=== Exercise description ===
Some lines in the data below hold the string "cuticular". Report how many, as a bare number.

=== Records from a data source ===
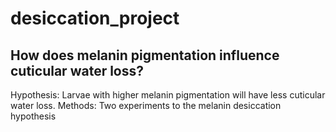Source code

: # desiccation_project

## How does melanin pigmentation influence cuticular water loss?
Hypothesis: Larvae with higher melanin pigmentation will have less cuticular water loss.
Methods: Two experiments to the melanin desiccation hypothesis
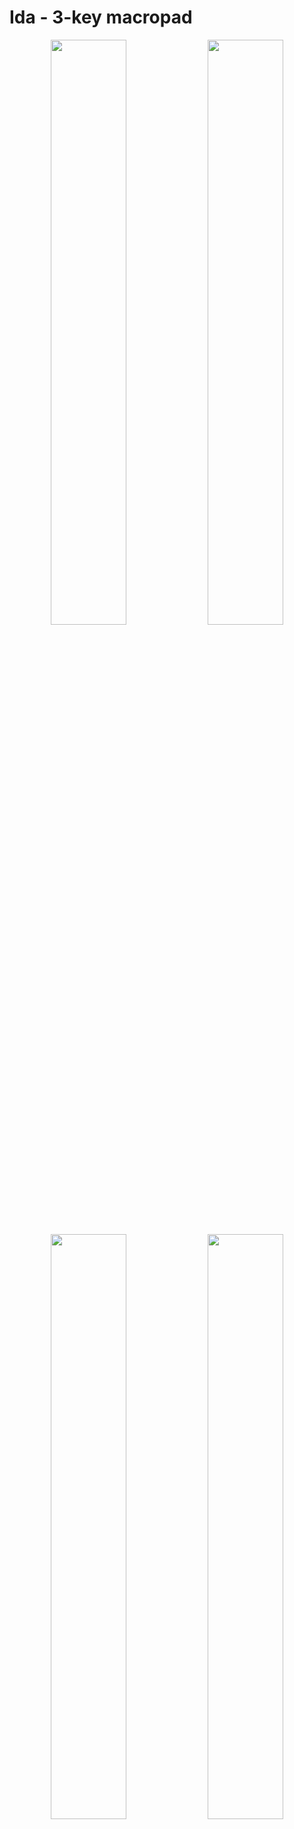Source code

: 
# Ida - 3-key macropad

<p align="middle">
  <img src="images/1.jpg" width="49%" />
  <img src="images/2.jpg" width="49%" />
  <img src="images/3.jpg" width="49%" />
  <img src="images/4.jpg" width="49%" />
</p>

# Table of Contents

- [Bill of Materials](#bill-of-materials)
- [Getting the parts made](#getting-the-parts-made)
- [Build guide](#build-guide)
- [Programming](#programming)
- [Schematics](#schematics)

# Bill of Materials

- **2x** 12x1 pin header
- **1x** Diode (_1N4148 DO-35_)
- **1x** Push button for resetting the board (_4x4x1.5mm_)
- **1x** Pro Micro or something with compatible pinout
- **3x** Keyboard switch
- **1x** 2u stabilizer
- **4x** 8mm rubber feet
- **3x** M2.5 screws
- Steady hands

# Getting the parts made

## PCB 

The gerbers are included in the repo in the [kicad](kicad/) directory. You can simply upload the gerbers to a service like JLCPCB.

Not that the entire Kicad project is included so you can also regenerate the gerbers with different settings if needed or adjust the PCB.

## Case

The case was CNC'd out of aluminium (again by JLCPCB). The case is made up of two ([top](top.stl), [bottom](bottom.stl)) parts.

The two parts are held together using 3 M2.5 screws. There is also a [drawing](drawing.pdf) showing the exact placement of the threads.

It might be possible to 3D print the case, but the screw threads might make it difficult.

# Build guide

**Step 1**: Solder the reset switch and the diode:

![](images/guide/1.jpg)

**Step 2**: Solder the pin headers:

![](images/guide/2.jpg)

**Step 3**: Place the stabilizers:

![](images/guide/3.jpg)

**Step 4**: Place switches in the enclosure:

![](images/guide/4.jpg)

**Step 5**: Place the PCB inside the enclosure and solder the switches:

![](images/guide/5.jpg)
![](images/guide/6.jpg)
![](images/guide/7.jpg)

**Step 6**: Place and solder the Pro Micro:

![](images/guide/8.jpg)
![](images/guide/9.jpg)

**Step 7**: Screw the bottom part of the case:

![](images/guide/10.jpg)

**Done!**

![](images/1.jpg)

# Programming

I use QMK for programming keyboard,
check the schematic below to see which pins you need to define ;)

# Schematics

<p align="middle">
  <img src="images/schematic.png" width="49%" />
  <img src="images/pcb.png" width="49%" />
</p>
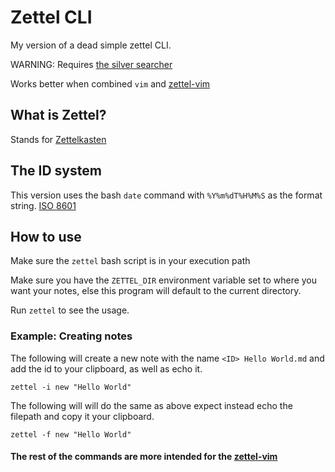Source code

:# Zettel CLI
My version of a dead simple zettel CLI.

WARNING: Requires [the silver searcher](https://github.com/ggreer/the_silver_searcher)

Works better when combined `vim` and [zettel-vim](https://github.com/grantmiiller/zettel.vim)

## What is Zettel?
Stands for [Zettelkasten](https://zettelkasten.de/)

## The ID system
This version uses the bash `date` command with `%Y%m%dT%H%M%S` as the format string. [ISO 8601](https://en.wikipedia.org/wiki/ISO_8601#Combined_date_and_time_representations)

## How to use
Make sure the `zettel` bash script is in your execution path

Make sure you have the `ZETTEL_DIR` environment variable set to where you want your notes, else this program will default to the current directory.

Run `zettel` to see the usage.

### Example: Creating notes
The following will create a new note with the name `<ID> Hello World.md` and add the id to your clipboard, as well as echo it.

`zettel -i new "Hello World"`

The following will will do the same as above expect instead echo the filepath and copy it your clipboard.

`zettel -f new "Hello World"`

#### The rest of the commands are more intended for the [zettel-vim](https://github.com/grantmiiller/zettel.vim)

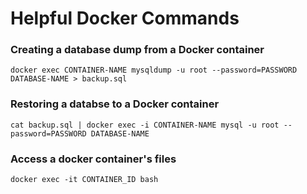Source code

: # Helpful Docker Commands

### Creating a database dump from a Docker container

`docker exec CONTAINER-NAME mysqldump -u root --password=PASSWORD DATABASE-NAME > backup.sql`

### Restoring a databse to a Docker container

`cat backup.sql | docker exec -i CONTAINER-NAME mysql -u root --password=PASSWORD DATABASE-NAME`

### Access a docker container's files
`docker exec -it CONTAINER_ID bash`
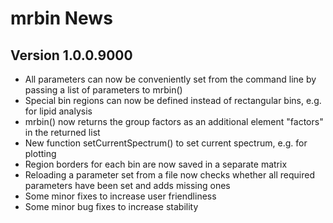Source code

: # mrbin News


## Version 1.0.0.9000

* All parameters can now be conveniently set from the command line by passing a list of parameters to mrbin()
* Special bin regions can now be defined instead of rectangular bins, e.g. for lipid analysis
* mrbin() now returns the group factors as an additional element "factors" in the returned list
* New function setCurrentSpectrum() to set current spectrum, e.g. for plotting 
* Region borders for each bin are now saved in a separate matrix 
* Reloading a parameter set from a file now checks whether all required parameters have been set and adds missing ones
* Some minor fixes to increase user friendliness
* Some minor bug fixes to increase stability
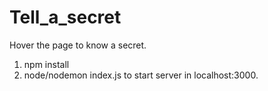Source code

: # Tell_a_secret

Hover the page to know a secret.
1. npm install
2. node/nodemon index.js to start server in localhost:3000.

=== Reply ===
2